Know how to communicate it.
Now that you know what you actually want and are at least somewhat okay with it, how do you come out with it on a date?
I found that the easiest way is to just say it and wait for a response. Now that definitely sounds a lot easier then it is done and if you are anything like me then even the thought of putting that into practice gave you a queasy feeling in the pit of your stomach. So let’s break it down a little.
Reid from reidaboutsex.com (I love this guy and the things he presents) has a nifty little formula for difficult conversations. In my opinion this is a perfect situation to use it. Basically you break it down into 3 chunks: a) what you want to say, b) what you are afraid will happen when you say it and c) what you would like to happen when you say it. Then you swap it around and deliver it B -> C -> A.

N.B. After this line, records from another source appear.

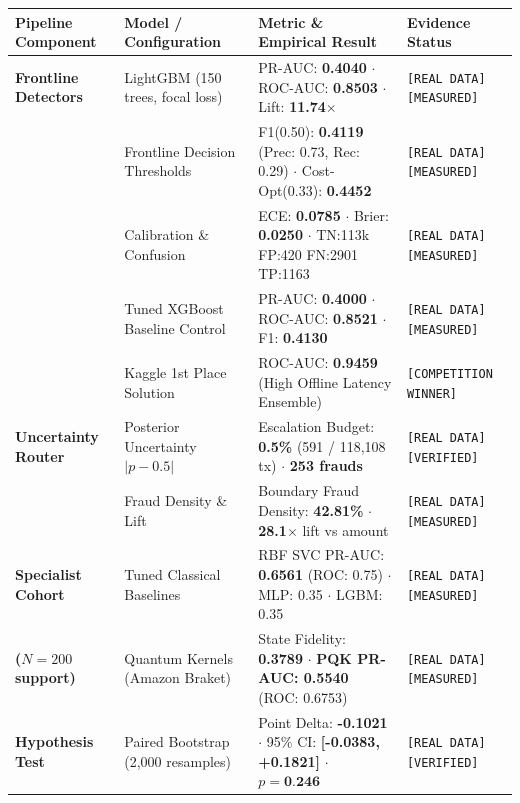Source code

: \documentclass[10pt,a4paper]{article}
\begin{document}
\vspace{-4pt}
\begin{center}
\renewcommand{\arraystretch}{0.68}
\label{tab:results}
\vspace{1pt}
\begin{tabularx}{\linewidth}{@{}p{2.8cm}Xp{5.0cm}p{3.2cm}@{}}
\toprule
\textbf{Pipeline Component} & \textbf{Model / Configuration} & \textbf{Metric \& Empirical Result} & \textbf{Evidence Status} \\
\midrule
\textbf{Frontline Detectors} & LightGBM (150 trees, focal loss) & PR-AUC: \textbf{0.4040} $\cdot$ ROC-AUC: \textbf{0.8503} $\cdot$ Lift: \textbf{11.74$\times$} & \texttt{[REAL DATA][MEASURED]} \\
& Frontline Decision Thresholds & F1(0.50): \textbf{0.4119} (Prec: 0.73, Rec: 0.29) $\cdot$ Cost-Opt(0.33): \textbf{0.4452} & \texttt{[REAL DATA][MEASURED]} \\
& Calibration \& Confusion & ECE: \textbf{0.0785} $\cdot$ Brier: \textbf{0.0250} $\cdot$ TN:113k FP:420 FN:2901 TP:1163 & \texttt{[REAL DATA][MEASURED]} \\
& Tuned XGBoost Baseline Control & PR-AUC: \textbf{0.4000} $\cdot$ ROC-AUC: \textbf{0.8521} $\cdot$ F1: \textbf{0.4130} & \texttt{[REAL DATA][MEASURED]} \\
& Kaggle 1st Place Solution & ROC-AUC: \textbf{0.9459} (High Offline Latency Ensemble) & \texttt{[COMPETITION WINNER]} \\
\midrule
\textbf{Uncertainty Router} & Posterior Uncertainty $|p-0.5|$ & Escalation Budget: \textbf{0.5\%} (591 / 118,108 tx) $\cdot$ \textbf{253 frauds} & \texttt{[REAL DATA][VERIFIED]} \\
& Fraud Density \& Lift & Boundary Fraud Density: \textbf{42.81\%} $\cdot$ \textbf{28.1$\times$} lift vs amount & \texttt{[REAL DATA][MEASURED]} \\
\midrule
\textbf{Specialist Cohort} & Tuned Classical Baselines & RBF SVC PR-AUC: \textbf{0.6561} (ROC: 0.75) $\cdot$ MLP: 0.35 $\cdot$ LGBM: 0.35 & \texttt{[REAL DATA][MEASURED]} \\
\textbf{($N=200$ support)} & Quantum Kernels (Amazon Braket) & State Fidelity: \textbf{0.3789} $\cdot$ \textbf{PQK PR-AUC: 0.5540} (ROC: 0.6753) & \texttt{[REAL DATA][MEASURED]} \\
\midrule
\textbf{Hypothesis Test} & Paired Bootstrap (2,000 resamples) & Point Delta: \textbf{-0.1021} $\cdot$ 95\% CI: \textbf{[-0.0383, +0.1821]} $\cdot$ $p = \textbf{0.246}$ & \texttt{[REAL DATA][VERIFIED]} \\

\end{tabularx}
\end{center}
\end{document}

I had a date not too long ago and I used this exact approach. My date asked me why I went out with her. The short, short answer is: Because you appeared to be someone I might want to have sex with. So I told her: “I am a little nervous about my answer to this question, I am afraid you slap me, walk away or think of me as a dirty, old perv or any combination thereof. What I would like instead is that you tell me how you feel about my response and your reasons for going on this date. And to answer your question, I went out with you because from your online profile, you seemed very interesting, you are curious about a lot of the same things I am and you also seemed to be a person that I might want to have sex with.” Then I sat there and waited for the response.
To some this might seem way too forward or too direct or crude or whatever. What I can tell you from my experience is: It works. And the alternative would be either not saying anything, waiting for the perfect moment to bring it up (which never comes) or to beat around the bush. Again, this makes you appear unsafe. And I am not even talking men / women dynamics here. If you have ever had a talk with a friend and he held something back, you might know the feeling of “waiting for the other shoe to drop”. That is what I am talking about.
Any outcome is a good outcome.
Now, when I say it works, that doesn’t mean I have sex with everybody I go out with. And I want to make that very clear. If someone tells you that they have line that always gets you what you want, call bullshit. Because that is what it is.